Antonio Banderas was in it too.  I remarked at the radiant and dewy quality of his complexion.  In fact, he is the only actor whose poster I’ve ever had up on a wall near me (of course this was back in the early 1990s).  We agreed that there was some eye candy for both of us in this movie as we settled in to watch. Not a bad movie at all, even though it wasn’t as good as Isabel Allende’s novel.  No movie ever does justice to the novel on which it is based.
Well, that was the reason I slept in on Sunday and had to wake up with a start when I realized that violin lessons were starting again after a three week long break where I didn’t pick up my instrument even once.  I hadn’t missed a single day of practice until three weeks ago but the recent spell of lethargy has been so pervasive that I haven’t done anything that fit my former definition of myself…even though these occasional spells of lethargy are, unfortunately, a part of my personality.  
The main source of discontent is always about not having written something/anything down because that is the only thing that makes me feel good, that brings me a modicum of satisfaction.  As one can see, there isn’t much to write about.  Such is life these days.  There are no interesting conversations, no insights, no expectations, no grand desires, no newness.  
Some suggest one should write what one knows.  There was a time when I was learning and growing and seeking progress but I haven’t sought these things in quite some time.  Now I only know stagnation, it seems.  I don’t have a sense of what lies ahead and I don’t know what I should want from myself.  I used to think contentment was a vaunted ideal but I now think discontent and flux is a preferred state, it ensures an appetite.  

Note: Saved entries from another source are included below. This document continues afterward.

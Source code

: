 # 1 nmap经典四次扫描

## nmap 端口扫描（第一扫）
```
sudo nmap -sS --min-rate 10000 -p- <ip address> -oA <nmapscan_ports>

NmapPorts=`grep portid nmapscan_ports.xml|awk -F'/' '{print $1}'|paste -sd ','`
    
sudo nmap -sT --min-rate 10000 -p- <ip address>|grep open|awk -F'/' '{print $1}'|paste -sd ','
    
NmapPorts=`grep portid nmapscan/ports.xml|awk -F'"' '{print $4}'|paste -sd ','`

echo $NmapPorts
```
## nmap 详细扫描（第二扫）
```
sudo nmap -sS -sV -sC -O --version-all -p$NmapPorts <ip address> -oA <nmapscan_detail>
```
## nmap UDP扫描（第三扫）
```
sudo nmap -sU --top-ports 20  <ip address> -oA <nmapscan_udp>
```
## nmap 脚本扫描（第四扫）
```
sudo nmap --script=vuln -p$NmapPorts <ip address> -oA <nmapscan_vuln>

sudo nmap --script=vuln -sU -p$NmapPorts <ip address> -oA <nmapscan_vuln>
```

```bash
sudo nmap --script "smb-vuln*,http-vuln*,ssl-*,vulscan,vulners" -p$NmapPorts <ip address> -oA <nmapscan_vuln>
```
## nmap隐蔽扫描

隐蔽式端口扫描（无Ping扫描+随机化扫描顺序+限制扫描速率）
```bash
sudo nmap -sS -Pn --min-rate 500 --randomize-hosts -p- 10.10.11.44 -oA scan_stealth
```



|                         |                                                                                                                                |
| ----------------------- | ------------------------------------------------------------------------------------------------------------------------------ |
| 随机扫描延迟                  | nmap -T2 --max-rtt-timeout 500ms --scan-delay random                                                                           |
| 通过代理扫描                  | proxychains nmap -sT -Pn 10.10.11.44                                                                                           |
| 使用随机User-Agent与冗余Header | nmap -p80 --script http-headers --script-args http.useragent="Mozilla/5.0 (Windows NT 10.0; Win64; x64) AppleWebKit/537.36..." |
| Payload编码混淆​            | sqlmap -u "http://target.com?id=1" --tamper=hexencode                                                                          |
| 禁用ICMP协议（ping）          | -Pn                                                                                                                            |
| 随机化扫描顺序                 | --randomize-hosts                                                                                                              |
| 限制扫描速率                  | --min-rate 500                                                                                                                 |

All I know is that these blog posts will appear with some regularity now.  The things that stopped me from living in my head, from showing how self-absorbed I am, through words on a blog, have ceased to matter.  I want to write about how I am feeling at the moment, after all, this is what Michel de Montaigne did in the sixteenth century when he documented every feeling, every want, every need, every experience, no matter how bland or irrelevant. He even locked himself away in a tower in order to write about his feelings! Why not make him a role model? 
These period dramas are really getting to me, making me seek role models from over 500 years ago!

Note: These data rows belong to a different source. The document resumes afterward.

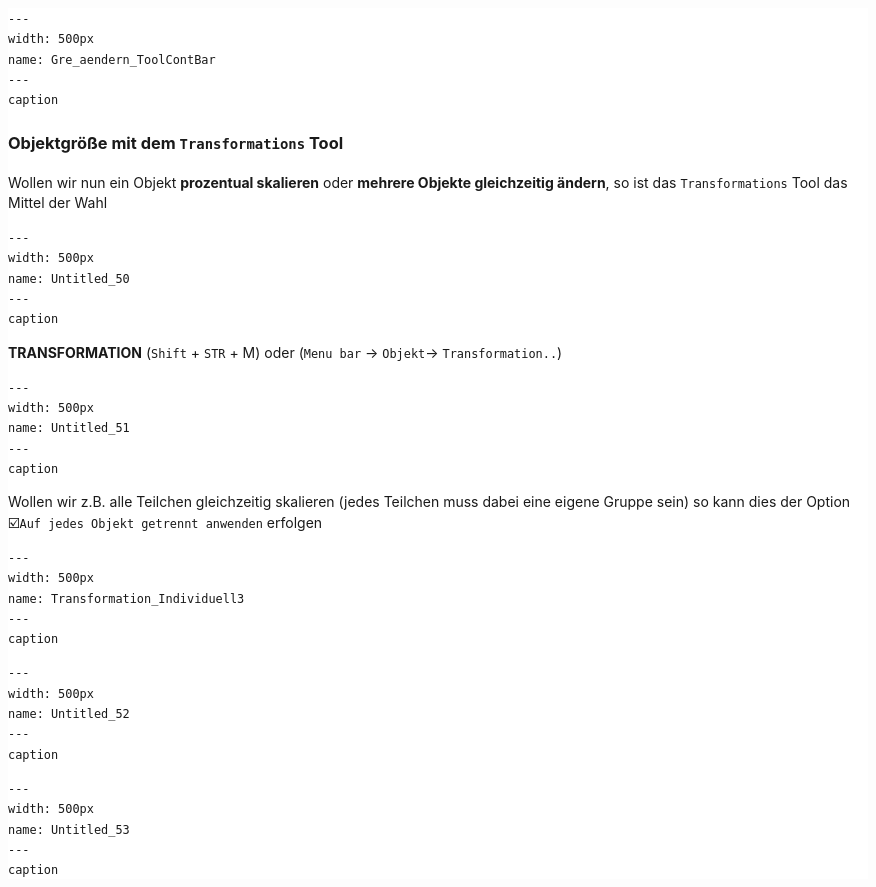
 ```{figure} Inkscape/Gre_aendern_ToolContBar.gif 
--- 
width: 500px 
name: Gre_aendern_ToolContBar
--- 
caption 
``` 

### Objektgröße mit dem `Transformations` Tool

Wollen wir nun ein Objekt **prozentual skalieren** oder **mehrere Objekte gleichzeitig ändern**, so ist das `Transformations` Tool das Mittel der Wahl

```{figure} Inkscape/Untitled_50.png 
--- 
width: 500px 
name: Untitled_50
--- 
caption 
``` 

**TRANSFORMATION** 
(`Shift` + `STR` + M) oder (`Menu bar` → `Objekt`→  `Transformation..`)

```{figure} Inkscape/Untitled_51.png 
--- 
width: 500px 
name: Untitled_51
--- 
caption 
``` 

Wollen wir z.B. alle Teilchen gleichzeitig skalieren (jedes Teilchen muss dabei eine eigene Gruppe sein) so kann dies der Option ☑️`Auf jedes Objekt getrennt anwenden` erfolgen 

```{figure} Inkscape/Transformation_Individuell3.gif 
--- 
width: 500px 
name: Transformation_Individuell3
--- 
caption 
``` 

```{figure} Inkscape/Untitled_52.png 
--- 
width: 500px 
name: Untitled_52
--- 
caption 
``` 

```{figure} Inkscape/Untitled_53.png 
--- 
width: 500px 
name: Untitled_53
--- 
caption 
```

I need to explore what this is, this place that feels like an island between happiness and unhappiness, a place of eerie, stagnant calm.  Is this it? Or can I get a boat ride out of here to a place where some goals and targets are still in sight?
And if anyone chances upon these posts and thinks I need some talking to, just think of these lines from a Billy Joel song, “When I’m deep inside of me, don’t be too concerned, I won’t ask for nothing while I’m gone…” 

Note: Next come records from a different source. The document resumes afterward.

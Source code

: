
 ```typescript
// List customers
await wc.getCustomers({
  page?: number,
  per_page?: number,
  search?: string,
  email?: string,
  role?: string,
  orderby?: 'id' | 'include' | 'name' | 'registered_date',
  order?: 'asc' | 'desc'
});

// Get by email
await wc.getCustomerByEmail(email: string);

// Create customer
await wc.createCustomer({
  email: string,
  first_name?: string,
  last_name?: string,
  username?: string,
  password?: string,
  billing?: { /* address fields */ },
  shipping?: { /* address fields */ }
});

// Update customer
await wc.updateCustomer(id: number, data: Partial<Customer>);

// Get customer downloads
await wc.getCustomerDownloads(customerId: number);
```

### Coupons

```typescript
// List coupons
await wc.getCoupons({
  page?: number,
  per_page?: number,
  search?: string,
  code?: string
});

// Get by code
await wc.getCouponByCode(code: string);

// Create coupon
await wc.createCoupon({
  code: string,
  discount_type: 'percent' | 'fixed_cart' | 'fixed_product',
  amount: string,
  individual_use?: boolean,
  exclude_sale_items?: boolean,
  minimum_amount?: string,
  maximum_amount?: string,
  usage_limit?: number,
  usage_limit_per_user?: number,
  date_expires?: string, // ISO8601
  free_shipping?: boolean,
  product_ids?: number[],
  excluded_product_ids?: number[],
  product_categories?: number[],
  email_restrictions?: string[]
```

These posts do not warrant a concerned phone call or a solicitous inquiry on Facebook.  Those should only happen when one is unhappy or depressed.  I am neither.  Like I said, I am in a contented, zero expectation, no happiness-no unhappiness state of being.  I have my moments of joys, sorrows, excitement but it all settles in on a flat-lined average at the moment.  
One day it will change.  For now I know I’ll sleep well because some black letters have crawled across the screen.